* **The task**
Please copy exactly every line from the one that contains "급식소 위치를 보여주는 지도를 표시합니다." to the end of the data below, with both ends included and no other lines.

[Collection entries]
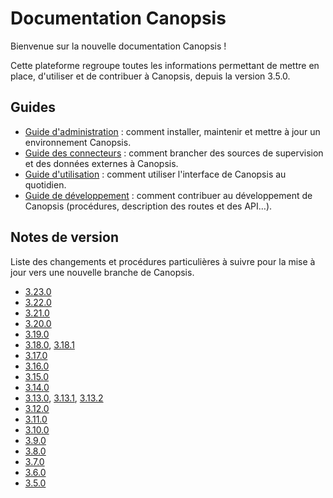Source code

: # Documentation Canopsis

Bienvenue sur la nouvelle documentation Canopsis !

Cette plateforme regroupe toutes les informations permettant de mettre en place, d'utiliser et de contribuer à Canopsis, depuis la version 3.5.0.

## Guides

*  [Guide d'administration](guide-administration/index.md) : comment installer, maintenir et mettre à jour un environnement Canopsis.
*  [Guide des connecteurs](guide-connecteurs/index.md) : comment brancher des sources de supervision et des données externes à Canopsis.
*  [Guide d'utilisation](guide-utilisation/index.md) : comment utiliser l'interface de Canopsis au quotidien.
*  [Guide de développement](guide-developpement/index.md) : comment contribuer au développement de Canopsis (procédures, description des routes et des API…).

## Notes de version

Liste des changements et procédures particulières à suivre pour la mise à jour vers une nouvelle branche de Canopsis.

*  [3.23.0](notes-de-version/3.23.0.md)
*  [3.22.0](notes-de-version/3.22.0.md)
*  [3.21.0](notes-de-version/3.21.0.md)
*  [3.20.0](notes-de-version/3.20.0.md)
*  [3.19.0](notes-de-version/3.19.0.md)
*  [3.18.0](notes-de-version/3.18.0.md), [3.18.1](notes-de-version/3.18.1.md)
*  [3.17.0](notes-de-version/3.17.0.md)
*  [3.16.0](notes-de-version/3.16.0.md)
*  [3.15.0](notes-de-version/3.15.0.md)
*  [3.14.0](notes-de-version/3.14.0.md)
*  [3.13.0](notes-de-version/3.13.0.md), [3.13.1](notes-de-version/3.13.1.md), [3.13.2](notes-de-version/3.13.2.md)
*  [3.12.0](notes-de-version/3.12.0.md)
*  [3.11.0](notes-de-version/3.11.0.md)
*  [3.10.0](notes-de-version/3.10.0.md)
*  [3.9.0](notes-de-version/3.9.0.md)
*  [3.8.0](notes-de-version/3.8.0.md)
*  [3.7.0](notes-de-version/3.7.0.md)
*  [3.6.0](notes-de-version/3.6.0.md)
*  [3.5.0](notes-de-version/3.5.0.md)
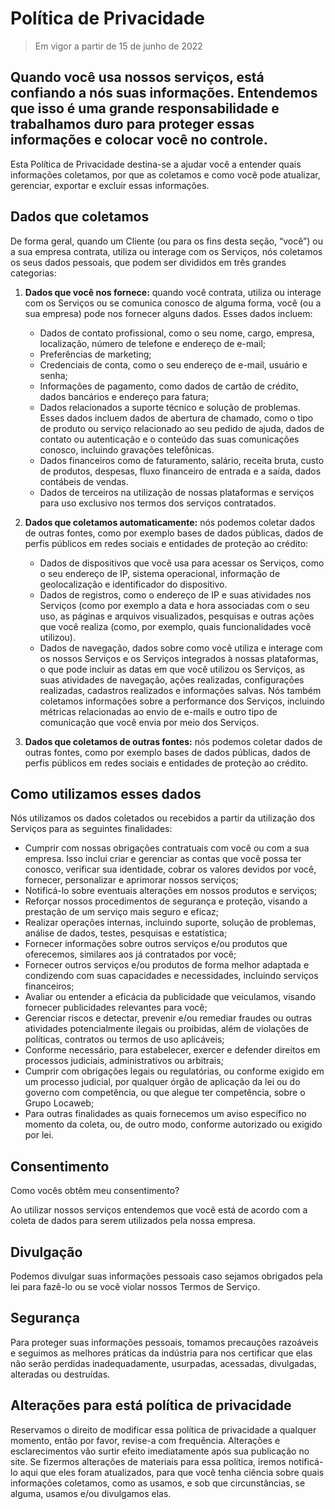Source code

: 

# Política de Privacidade

>Em vigor a partir de 15 de junho de 2022
 
## Quando você usa nossos serviços, está confiando a nós suas informações. Entendemos que isso é uma grande responsabilidade e trabalhamos duro para proteger essas informações e colocar você no controle.

Esta Política de Privacidade destina-se a ajudar você a entender quais informações coletamos, por que as coletamos e como você pode atualizar, gerenciar, exportar e excluir essas informações.

## Dados que coletamos
De forma geral, quando um Cliente (ou para os fins desta seção, “você”) ou a sua empresa contrata, utiliza ou interage com os Serviços, nós coletamos os seus dados pessoais, que podem ser divididos em três grandes categorias:

1.	**Dados que você nos fornece:** quando você contrata, utiliza ou interage com os Serviços ou se comunica conosco de alguma forma, você (ou a sua empresa) pode nos fornecer alguns dados. Esses dados incluem:
	-   Dados de contato profissional, como o seu nome, cargo, empresa, localização, número de telefone e endereço de e-mail;
	-   Preferências de marketing;
	-   Credenciais de conta, como o seu endereço de e-mail, usuário e senha;
	-   Informações de pagamento, como dados de cartão de crédito, dados bancários e endereço para fatura;
	-   Dados relacionados a suporte técnico e solução de problemas. Esses dados incluem dados de abertura de chamado, como o tipo de produto ou serviço relacionado ao seu pedido de ajuda, dados de contato ou autenticação e o conteúdo das suas comunicações conosco, incluindo gravações telefônicas.
	-   Dados financeiros como de faturamento, salário, receita bruta, custo de produtos, despesas, fluxo financeiro de entrada e a saída, dados contábeis de vendas.
	-   Dados de terceiros na utilização de nossas plataformas e serviços para uso exclusivo nos termos dos serviços contratados.

2. **Dados que coletamos automaticamente:**  nós podemos coletar dados de outras fontes, como por exemplo bases de dados públicas, dados de perfis públicos em redes sociais e entidades de proteção ao crédito:

	-   Dados de dispositivos que você usa para acessar os Serviços, como o seu endereço de IP, sistema operacional, informação de geolocalização e identificador do dispositivo.
	-   Dados de registros, como o endereço de IP e suas atividades nos Serviços (como por exemplo a data e hora associadas com o seu uso, as páginas e arquivos visualizados, pesquisas e outras ações que você realiza (como, por exemplo, quais funcionalidades você utilizou).
	-   Dados de navegação, dados sobre como você utiliza e interage com os nossos Serviços e os Serviços integrados à nossas plataformas, o que pode incluir as datas em que você utilizou os Serviços, as suas atividades de navegação, ações realizadas, configurações realizadas, cadastros realizados e informações salvas. Nós também coletamos informações sobre a performance dos Serviços, incluindo métricas relacionadas ao envio de e-mails e outro tipo de comunicação que você envia por meio dos Serviços.

3.	**Dados que coletamos de outras fontes:**  nós podemos coletar dados de outras fontes, como por exemplo bases de dados públicas, dados de perfis públicos em redes sociais e entidades de proteção ao crédito.

## Como utilizamos esses dados
Nós utilizamos os dados coletados ou recebidos a partir da utilização dos Serviços para as seguintes finalidades:

- Cumprir com nossas obrigações contratuais com você ou com a sua empresa. Isso inclui criar e gerenciar as contas que você possa ter conosco, verificar sua identidade, cobrar os valores devidos por você, fornecer, personalizar e aprimorar nossos serviços;
-   Notificá-lo sobre eventuais alterações em nossos produtos e serviços;
-   Reforçar nossos procedimentos de segurança e proteção, visando a prestação de um serviço mais seguro e eficaz;
-   Realizar operações internas, incluindo suporte, solução de problemas, análise de dados, testes, pesquisas e estatística;
-   Fornecer informações sobre outros serviços e/ou produtos que oferecemos, similares aos já contratados por você;
-   Fornecer outros serviços e/ou produtos de forma melhor adaptada e condizendo com suas capacidades e necessidades, incluindo serviços financeiros;
-   Avaliar ou entender a eficácia da publicidade que veiculamos, visando fornecer publicidades relevantes para você;
-   Gerenciar riscos e detectar, prevenir e/ou remediar fraudes ou outras atividades potencialmente ilegais ou proibidas, além de violações de políticas, contratos ou termos de uso aplicáveis;
-   Conforme necessário, para estabelecer, exercer e defender direitos em processos judiciais, administrativos ou arbitrais;
-   Cumprir com obrigações legais ou regulatórias, ou conforme exigido em um processo judicial, por qualquer órgão de aplicação da lei ou do governo com competência, ou que alegue ter competência, sobre o Grupo Locaweb;
-   Para outras finalidades as quais fornecemos um aviso específico no momento da coleta, ou, de outro modo, conforme autorizado ou exigido por lei.

## Consentimento
Como vocês obtêm meu consentimento?

Ao utilizar nossos serviços entendemos que você está de acordo com a coleta de dados para serem utilizados pela nossa empresa.

## Divulgação
Podemos divulgar suas informações pessoais caso sejamos obrigados pela lei para fazê-lo ou se você violar nossos Termos de Serviço.

## Segurança
Para proteger suas informações pessoais, tomamos precauções razoáveis e seguimos as melhores práticas da indústria para nos certificar que elas não serão perdidas inadequadamente, usurpadas, acessadas, divulgadas, alteradas ou destruídas. 

## Alterações para está política de privacidade
Reservamos o direito de modificar essa política de privacidade a qualquer momento, então por favor, revise-a com frequência. Alterações e esclarecimentos vão surtir efeito imediatamente após sua publicação no site. Se fizermos alterações de materiais para essa política, iremos notificá-lo aqui que eles foram atualizados, para que você tenha ciência sobre quais informações coletamos, como as usamos, e sob que circunstâncias, se alguma, usamos e/ou divulgamos elas.
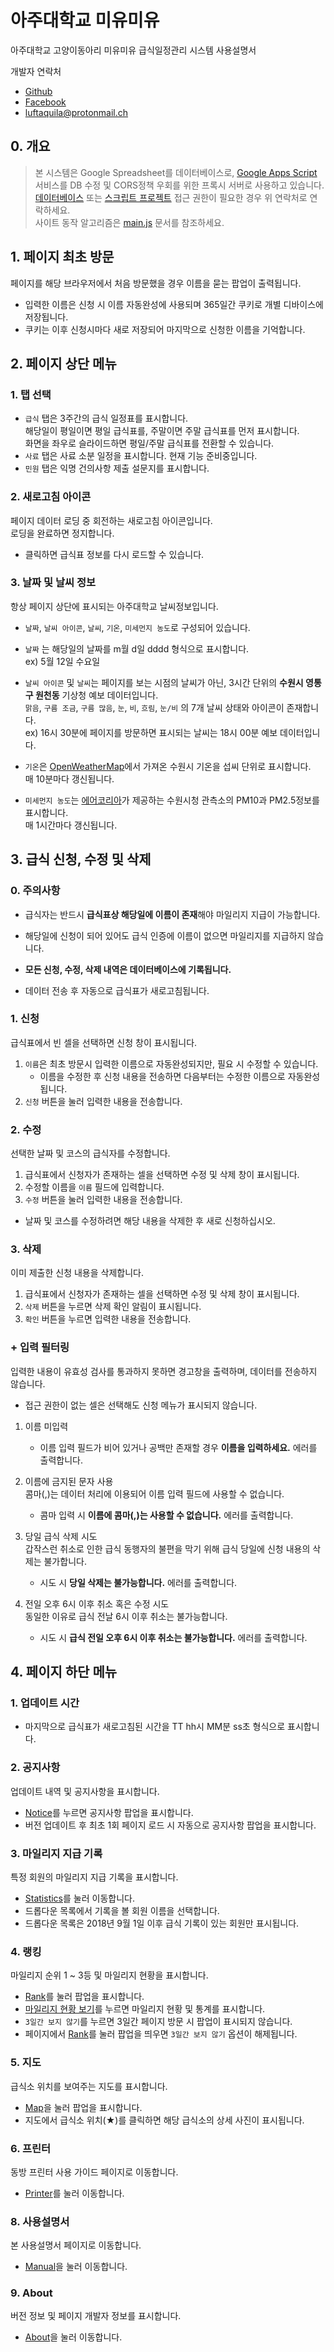 아주대학교 미유미유
=================

아주대학교 고양이동아리 미유미유 급식일정관리 시스템 사용설명서  

개발자 연락처
* [Github](https://github.com/luftaquila)  
* [Facebook](http://www.facebook.com/luftaquila)  
* <luftaquila@protonmail.ch>  

## 0. 개요
> 본 시스템은 Google Spreadsheet를 데이터베이스로, [Google Apps Script](https://github.com/luftaquila/ajoumeow/tree/master/Resources/Google%20Apps%20Script) 서비스를 DB 수정 및 CORS정책 우회를 위한 프록시 서버로 사용하고 있습니다.
[데이터베이스](https://docs.google.com/spreadsheets/d/1tubdLyELoYAPi8f3PVeh6jfIbQiQ3au3frIVEbnj20A/edit?usp=sharing) 또는 [스크립트 프로젝트](https://script.google.com/d/1TPa1Y82h5m5IQqZAvVxKipTICYfSxSup2qCbqFhavFd0m50G9TRQymbV/edit) 접근 권한이 필요한 경우 위 연락처로 연락하세요.  
사이트 동작 알고리즘은 [main.js](https://github.com/luftaquila/ajoumeow/tree/master/Resources/README.md) 문서를 참조하세요.

## 1. 페이지 최초 방문
페이지를 해당 브라우저에서 처음 방문했을 경우 이름을 묻는 팝업이 출력됩니다.
* 입력한 이름은 신청 시 이름 자동완성에 사용되며 365일간 쿠키로 개별 디바이스에 저장됩니다.
* 쿠키는 이후 신청시마다 새로 저장되어 마지막으로 신청한 이름을 기억합니다.

## 2. 페이지 상단 메뉴
### 1. 탭 선택
* `급식` 탭은 3주간의 급식 일정표를 표시합니다.  
해당일이 평일이면 평일 급식표를, 주말이면 주말 급식표를 먼저 표시합니다.  
화면을 좌우로 슬라이드하면 평일/주말 급식표를 전환할 수 있습니다.  
* `사료` 탭은 사료 소분 일정을 표시합니다. 현재 기능 준비중입니다.
* `민원` 탭은 익명 건의사항 제출 설문지를 표시합니다.

### 2. 새로고침 아이콘
페이지 데이터 로딩 중 회전하는 새로고침 아이콘입니다.  
로딩을 완료하면 정지합니다.
* 클릭하면 급식표 정보를 다시 로드할 수 있습니다.

### 3. 날짜 및 날씨 정보
항상 페이지 상단에 표시되는 아주대학교 날씨정보입니다.
* `날짜`, `날씨 아이콘`, `날씨`, `기온`, `미세먼지 농도`로 구성되어 있습니다.  

* `날짜` 는 해당일의 날짜를 m월 d일 dddd 형식으로 표시합니다.  
ex) 5월 12일 수요일

* `날씨 아이콘` 및 `날씨`는 페이지를 보는 시점의 날씨가 아닌, 3시간 단위의 **수원시 영통구 원천동** 기상청 예보 데이터입니다.  
`맑음`, `구름 조금`, `구름 많음`, `눈`, `비`, `흐림`, `눈/비` 의 7개 날씨 상태와 아이콘이 존재합니다.  
ex) 16시 30분에 페이지를 방문하면 표시되는 날씨는 18시 00분 예보 데이터입니다.  

* `기온`은 [OpenWeatherMap](https://openweathermap.org/city/1835553)에서 가져온 수원시 기온을 섭씨 단위로 표시합니다.  
매 10분마다 갱신됩니다.

* `미세먼지 농도`는 [에어코리아](https://www.airkorea.or.kr/index)가 제공하는 수원시청 관측소의 PM10과 PM2.5정보를 표시합니다.  
매 1시간마다 갱신됩니다.

## 3. 급식 신청, 수정 및 삭제
### 0. 주의사항
* 급식자는 반드시 **급식표상 해당일에 이름이 존재**해야 마일리지 지급이 가능합니다.
* 해당일에 신청이 되어 있어도 급식 인증에 이름이 없으면 마일리지를 지급하지 않습니다.  

* **모든 신청, 수정, 삭제 내역은 데이터베이스에 기록됩니다.**
* 데이터 전송 후 자동으로 급식표가 새로고침됩니다.

### 1. 신청
급식표에서 빈 셀을 선택하면 신청 창이 표시됩니다.
1. `이름`은 최초 방문시 입력한 이름으로 자동완성되지만, 필요 시 수정할 수 있습니다.
    * 이름을 수정한 후 신청 내용을 전송하면 다음부터는 수정한 이름으로 자동완성됩니다.
1. `신청` 버튼을 눌러 입력한 내용을 전송합니다.

### 2. 수정
선택한 날짜 및 코스의 급식자를 수정합니다.
1. 급식표에서 신청자가 존재하는 셀을 선택하면 수정 및 삭제 창이 표시됩니다.
1. 수정할 이름을 `이름` 필드에 입력합니다.
1. `수정` 버튼을 눌러 입력한 내용을 전송합니다.

* 날짜 및 코스를 수정하려면 해당 내용을 삭제한 후 새로 신청하십시오.

### 3. 삭제
이미 제출한 신청 내용을 삭제합니다.
1. 급식표에서 신청자가 존재하는 셀을 선택하면 수정 및 삭제 창이 표시됩니다.
1. `삭제` 버튼을 누르면 삭제 확인 알림이 표시됩니다.
1. `확인` 버튼을 누르면 입력한 내용을 전송합니다.

### + 입력 필터링
입력한 내용이 유효성 검사를 통과하지 못하면 경고창을 출력하며, 데이터를 전송하지 않습니다.  
* 접근 권한이 없는 셀은 선택해도 신청 메뉴가 표시되지 않습니다.

1. 이름 미입력
    * 이름 입력 필드가 비어 있거나 공백만 존재할 경우 **이름을 입력하세요.** 에러를 출력합니다.

1. 이름에 금지된 문자 사용  
콤마(,)는 데이터 처리에 이용되어 이름 입력 필드에 사용할 수 없습니다.
    * 콤마 입력 시 **이름에 콤마(,)는 사용할 수 없습니다.** 에러를 출력합니다.

1. 당일 급식 삭제 시도  
갑작스런 취소로 인한 급식 동행자의 불편을 막기 위해 급식 당일에 신청 내용의 삭제는 불가합니다.
    * 시도 시 **당일 삭제는 불가능합니다.** 에러를 출력합니다.

1. 전일 오후 6시 이후 취소 혹은 수정 시도  
동일한 이유로 급식 전날 6시 이후 취소는 불가능합니다.
    * 시도 시 **급식 전일 오후 6시 이후 취소는 불가능합니다.** 에러를 출력합니다.


## 4. 페이지 하단 메뉴
### 1. 업데이트 시간
* 마지막으로 급식표가 새로고침된 시간을 TT hh시 MM분 ss초 형식으로 표시합니다.  

### 2. 공지사항
업데이트 내역 및 공지사항을 표시합니다.
* [Notice]()를 누르면 공지사항 팝업을 표시합니다.
* 버전 업데이트 후 최초 1회 페이지 로드 시 자동으로 공지사항 팝업을 표시합니다.

### 3. 마일리지 지급 기록
특정 회원의 마일리지 지급 기록을 표시합니다.
* [Statistics](https://luftaquila.github.io/ajoumeow/statistics)를 눌러 이동합니다.
* 드롭다운 목록에서 기록을 볼 회원 이름을 선택합니다.
* 드롭다운 목록은 2018년 9월 1일 이후 급식 기록이 있는 회원만 표시됩니다.

### 4. 랭킹
마일리지 순위 1 ~ 3등 및 마일리지 현황을 표시합니다.
* [Rank]()를 눌러 팝업을 표시합니다.
* [마일리지 현황 보기]()를 누르면 마일리지 현황 및 통계를 표시합니다.
* `3일간 보지 않기`를 누르면 3일간 페이지 방문 시 팝업이 표시되지 않습니다.
* 페이지에서 [Rank]()를 눌러 팝업을 띄우면 `3일간 보지 않기` 옵션이 해제됩니다.

### 5. 지도
급식소 위치를 보여주는 지도를 표시합니다.
* [Map]()을 눌러 팝업을 표시합니다.
* 지도에서 급식소 위치(★)를 클릭하면 해당 급식소의 상세 사진이 표시됩니다.

### 6. 프린터
동방 프린터 사용 가이드 페이지로 이동합니다.
* [Printer](https://github.com/luftaquila/ajoumeow/releases)를 눌러 이동합니다.

### 8. 사용설명서
본 사용설명서 페이지로 이동합니다.
* [Manual](https://github.com/luftaquila/ajoumeow)을 눌러 이동합니다.

### 9. About
버전 정보 및 페이지 개발자 정보를 표시합니다.
* [About](https://luftaquila.github.io/ajoumeow/about.html)을 눌러 이동합니다.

* **Answer to this task**
급식소 위치를 보여주는 지도를 표시합니다.
* [Map]()을 눌러 팝업을 표시합니다.
* 지도에서 급식소 위치(★)를 클릭하면 해당 급식소의 상세 사진이 표시됩니다.

### 6. 프린터
동방 프린터 사용 가이드 페이지로 이동합니다.
* [Printer](https://github.com/luftaquila/ajoumeow/releases)를 눌러 이동합니다.

### 8. 사용설명서
본 사용설명서 페이지로 이동합니다.
* [Manual](https://github.com/luftaquila/ajoumeow)을 눌러 이동합니다.

### 9. About
버전 정보 및 페이지 개발자 정보를 표시합니다.
* [About](https://luftaquila.github.io/ajoumeow/about.html)을 눌러 이동합니다.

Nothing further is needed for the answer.